SOURCE RECORDS START
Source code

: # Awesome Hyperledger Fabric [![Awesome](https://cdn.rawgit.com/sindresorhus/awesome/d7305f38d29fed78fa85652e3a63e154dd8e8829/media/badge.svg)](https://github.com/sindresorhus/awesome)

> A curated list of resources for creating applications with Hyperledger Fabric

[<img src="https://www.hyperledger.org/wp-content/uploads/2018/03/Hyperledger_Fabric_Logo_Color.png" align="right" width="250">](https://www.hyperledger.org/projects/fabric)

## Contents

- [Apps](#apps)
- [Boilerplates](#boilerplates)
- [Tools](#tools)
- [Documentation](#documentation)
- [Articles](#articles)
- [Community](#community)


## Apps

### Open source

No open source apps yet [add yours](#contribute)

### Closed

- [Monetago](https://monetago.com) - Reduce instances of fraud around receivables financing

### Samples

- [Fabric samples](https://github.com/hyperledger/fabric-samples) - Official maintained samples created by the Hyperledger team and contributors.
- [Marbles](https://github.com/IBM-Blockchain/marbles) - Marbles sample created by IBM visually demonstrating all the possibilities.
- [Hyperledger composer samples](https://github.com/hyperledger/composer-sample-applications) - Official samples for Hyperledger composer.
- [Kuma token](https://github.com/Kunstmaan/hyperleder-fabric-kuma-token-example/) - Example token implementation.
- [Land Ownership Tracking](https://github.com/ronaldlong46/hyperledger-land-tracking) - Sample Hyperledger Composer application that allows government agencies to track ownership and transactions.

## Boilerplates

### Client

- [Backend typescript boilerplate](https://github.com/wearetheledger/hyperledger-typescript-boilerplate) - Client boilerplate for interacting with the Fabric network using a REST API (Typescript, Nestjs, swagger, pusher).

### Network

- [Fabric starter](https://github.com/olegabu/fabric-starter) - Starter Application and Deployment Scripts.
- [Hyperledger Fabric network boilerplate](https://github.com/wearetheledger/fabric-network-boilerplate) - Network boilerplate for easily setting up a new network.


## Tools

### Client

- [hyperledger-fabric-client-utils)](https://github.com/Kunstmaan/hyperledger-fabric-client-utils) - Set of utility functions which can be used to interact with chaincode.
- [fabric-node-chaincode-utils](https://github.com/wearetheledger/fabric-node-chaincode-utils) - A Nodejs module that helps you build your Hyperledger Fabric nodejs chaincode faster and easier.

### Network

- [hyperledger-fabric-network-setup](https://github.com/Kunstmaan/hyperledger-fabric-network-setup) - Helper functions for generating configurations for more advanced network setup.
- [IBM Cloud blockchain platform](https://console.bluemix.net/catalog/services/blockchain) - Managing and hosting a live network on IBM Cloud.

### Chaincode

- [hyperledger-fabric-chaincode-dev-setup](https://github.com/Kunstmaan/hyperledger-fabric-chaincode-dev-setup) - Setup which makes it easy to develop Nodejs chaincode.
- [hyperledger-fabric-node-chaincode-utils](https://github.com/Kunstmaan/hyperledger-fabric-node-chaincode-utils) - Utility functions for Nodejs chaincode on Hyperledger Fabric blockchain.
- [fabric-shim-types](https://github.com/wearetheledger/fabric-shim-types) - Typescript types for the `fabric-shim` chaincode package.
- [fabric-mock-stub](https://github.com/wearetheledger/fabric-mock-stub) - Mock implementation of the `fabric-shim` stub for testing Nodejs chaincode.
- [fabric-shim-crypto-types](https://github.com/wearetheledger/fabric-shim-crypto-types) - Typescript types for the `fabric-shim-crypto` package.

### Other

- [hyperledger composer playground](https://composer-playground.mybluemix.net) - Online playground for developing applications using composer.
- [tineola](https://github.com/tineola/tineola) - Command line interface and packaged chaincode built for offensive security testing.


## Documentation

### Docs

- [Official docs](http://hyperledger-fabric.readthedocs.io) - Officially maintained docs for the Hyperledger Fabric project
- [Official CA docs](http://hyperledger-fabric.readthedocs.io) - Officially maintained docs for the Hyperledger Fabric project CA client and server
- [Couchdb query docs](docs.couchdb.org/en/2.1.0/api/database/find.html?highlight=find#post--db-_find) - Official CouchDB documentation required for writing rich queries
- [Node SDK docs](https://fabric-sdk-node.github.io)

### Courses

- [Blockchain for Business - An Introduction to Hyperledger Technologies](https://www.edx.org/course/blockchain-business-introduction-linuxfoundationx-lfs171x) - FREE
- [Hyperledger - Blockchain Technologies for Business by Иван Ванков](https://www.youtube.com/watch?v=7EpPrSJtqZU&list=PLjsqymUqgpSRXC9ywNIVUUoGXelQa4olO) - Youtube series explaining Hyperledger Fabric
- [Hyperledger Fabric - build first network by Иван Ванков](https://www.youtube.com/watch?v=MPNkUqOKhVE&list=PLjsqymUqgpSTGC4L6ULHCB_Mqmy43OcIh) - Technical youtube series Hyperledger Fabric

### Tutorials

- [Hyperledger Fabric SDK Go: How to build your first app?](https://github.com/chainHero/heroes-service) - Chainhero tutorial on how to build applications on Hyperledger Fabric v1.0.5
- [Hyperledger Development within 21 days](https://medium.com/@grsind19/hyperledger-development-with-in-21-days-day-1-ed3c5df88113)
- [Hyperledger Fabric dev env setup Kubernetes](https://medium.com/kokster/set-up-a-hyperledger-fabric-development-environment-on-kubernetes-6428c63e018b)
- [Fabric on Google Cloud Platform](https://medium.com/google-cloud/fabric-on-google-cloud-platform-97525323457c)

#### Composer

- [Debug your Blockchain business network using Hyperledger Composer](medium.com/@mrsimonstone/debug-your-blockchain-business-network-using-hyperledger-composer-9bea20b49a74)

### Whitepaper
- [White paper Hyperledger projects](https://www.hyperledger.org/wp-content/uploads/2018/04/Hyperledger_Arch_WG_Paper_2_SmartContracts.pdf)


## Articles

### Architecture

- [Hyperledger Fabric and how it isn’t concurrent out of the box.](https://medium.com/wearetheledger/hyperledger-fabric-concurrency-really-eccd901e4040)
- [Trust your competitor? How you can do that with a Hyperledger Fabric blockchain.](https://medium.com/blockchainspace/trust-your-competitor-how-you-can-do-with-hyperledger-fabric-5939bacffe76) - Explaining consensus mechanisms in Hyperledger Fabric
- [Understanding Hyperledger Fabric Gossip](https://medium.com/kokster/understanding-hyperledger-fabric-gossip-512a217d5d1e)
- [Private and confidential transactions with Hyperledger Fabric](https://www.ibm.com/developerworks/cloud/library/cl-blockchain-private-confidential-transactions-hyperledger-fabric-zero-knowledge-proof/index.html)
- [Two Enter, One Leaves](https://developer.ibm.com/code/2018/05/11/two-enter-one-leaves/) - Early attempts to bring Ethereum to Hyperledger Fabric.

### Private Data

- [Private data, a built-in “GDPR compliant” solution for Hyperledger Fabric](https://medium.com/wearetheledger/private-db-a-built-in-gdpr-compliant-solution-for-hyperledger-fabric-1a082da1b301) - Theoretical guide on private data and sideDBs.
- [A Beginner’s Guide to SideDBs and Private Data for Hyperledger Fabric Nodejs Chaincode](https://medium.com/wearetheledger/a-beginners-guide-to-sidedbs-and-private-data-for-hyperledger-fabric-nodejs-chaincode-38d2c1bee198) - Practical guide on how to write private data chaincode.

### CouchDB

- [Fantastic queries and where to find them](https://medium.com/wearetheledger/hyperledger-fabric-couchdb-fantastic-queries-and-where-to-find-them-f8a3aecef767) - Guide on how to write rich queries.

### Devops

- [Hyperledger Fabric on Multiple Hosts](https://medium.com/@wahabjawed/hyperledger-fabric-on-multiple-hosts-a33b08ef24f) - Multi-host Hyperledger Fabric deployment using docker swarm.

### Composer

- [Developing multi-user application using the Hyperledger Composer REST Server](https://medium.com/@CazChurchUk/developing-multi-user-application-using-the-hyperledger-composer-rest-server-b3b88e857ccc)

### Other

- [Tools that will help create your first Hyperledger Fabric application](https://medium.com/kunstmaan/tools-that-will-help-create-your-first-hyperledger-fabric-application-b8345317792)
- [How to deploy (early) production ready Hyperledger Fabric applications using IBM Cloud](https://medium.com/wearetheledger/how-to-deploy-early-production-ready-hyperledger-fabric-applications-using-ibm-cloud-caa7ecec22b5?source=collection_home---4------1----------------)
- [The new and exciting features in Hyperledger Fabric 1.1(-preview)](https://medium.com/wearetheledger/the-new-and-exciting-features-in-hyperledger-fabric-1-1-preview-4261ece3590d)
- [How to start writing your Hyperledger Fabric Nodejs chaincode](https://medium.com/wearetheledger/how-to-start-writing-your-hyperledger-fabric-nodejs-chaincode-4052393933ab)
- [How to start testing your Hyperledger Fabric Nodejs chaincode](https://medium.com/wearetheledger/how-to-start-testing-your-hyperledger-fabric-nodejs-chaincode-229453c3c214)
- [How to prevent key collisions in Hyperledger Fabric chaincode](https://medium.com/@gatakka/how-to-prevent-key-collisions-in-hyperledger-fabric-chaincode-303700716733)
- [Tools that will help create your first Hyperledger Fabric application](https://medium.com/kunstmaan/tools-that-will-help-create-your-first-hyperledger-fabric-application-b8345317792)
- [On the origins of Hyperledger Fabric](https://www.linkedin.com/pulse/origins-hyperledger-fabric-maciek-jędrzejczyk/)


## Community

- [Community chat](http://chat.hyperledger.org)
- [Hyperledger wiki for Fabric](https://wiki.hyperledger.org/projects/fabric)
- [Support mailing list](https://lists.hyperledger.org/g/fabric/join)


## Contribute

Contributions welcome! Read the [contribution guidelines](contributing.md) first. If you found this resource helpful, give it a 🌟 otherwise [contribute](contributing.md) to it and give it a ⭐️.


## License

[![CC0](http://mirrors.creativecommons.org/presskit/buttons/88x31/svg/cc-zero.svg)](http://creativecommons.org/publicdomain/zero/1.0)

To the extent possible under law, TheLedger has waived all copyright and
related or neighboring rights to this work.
SOURCE RECORDS END
- [WHAT YOU SHOULD DO]: Copy verbatim, from the listing above, each line from the one containing "- [White paper" down to the one containing "### Private Data", inclusive.

- [REPLY TO THE TASK]:
- [White paper Hyperledger projects](https://www.hyperledger.org/wp-content/uploads/2018/04/Hyperledger_Arch_WG_Paper_2_SmartContracts.pdf)


## Articles

### Architecture

- [Hyperledger Fabric and how it isn’t concurrent out of the box.](https://medium.com/wearetheledger/hyperledger-fabric-concurrency-really-eccd901e4040)
- [Trust your competitor? How you can do that with a Hyperledger Fabric blockchain.](https://medium.com/blockchainspace/trust-your-competitor-how-you-can-do-with-hyperledger-fabric-5939bacffe76) - Explaining consensus mechanisms in Hyperledger Fabric
- [Understanding Hyperledger Fabric Gossip](https://medium.com/kokster/understanding-hyperledger-fabric-gossip-512a217d5d1e)
- [Private and confidential transactions with Hyperledger Fabric](https://www.ibm.com/developerworks/cloud/library/cl-blockchain-private-confidential-transactions-hyperledger-fabric-zero-knowledge-proof/index.html)
- [Two Enter, One Leaves](https://developer.ibm.com/code/2018/05/11/two-enter-one-leaves/) - Early attempts to bring Ethereum to Hyperledger Fabric.

### Private Data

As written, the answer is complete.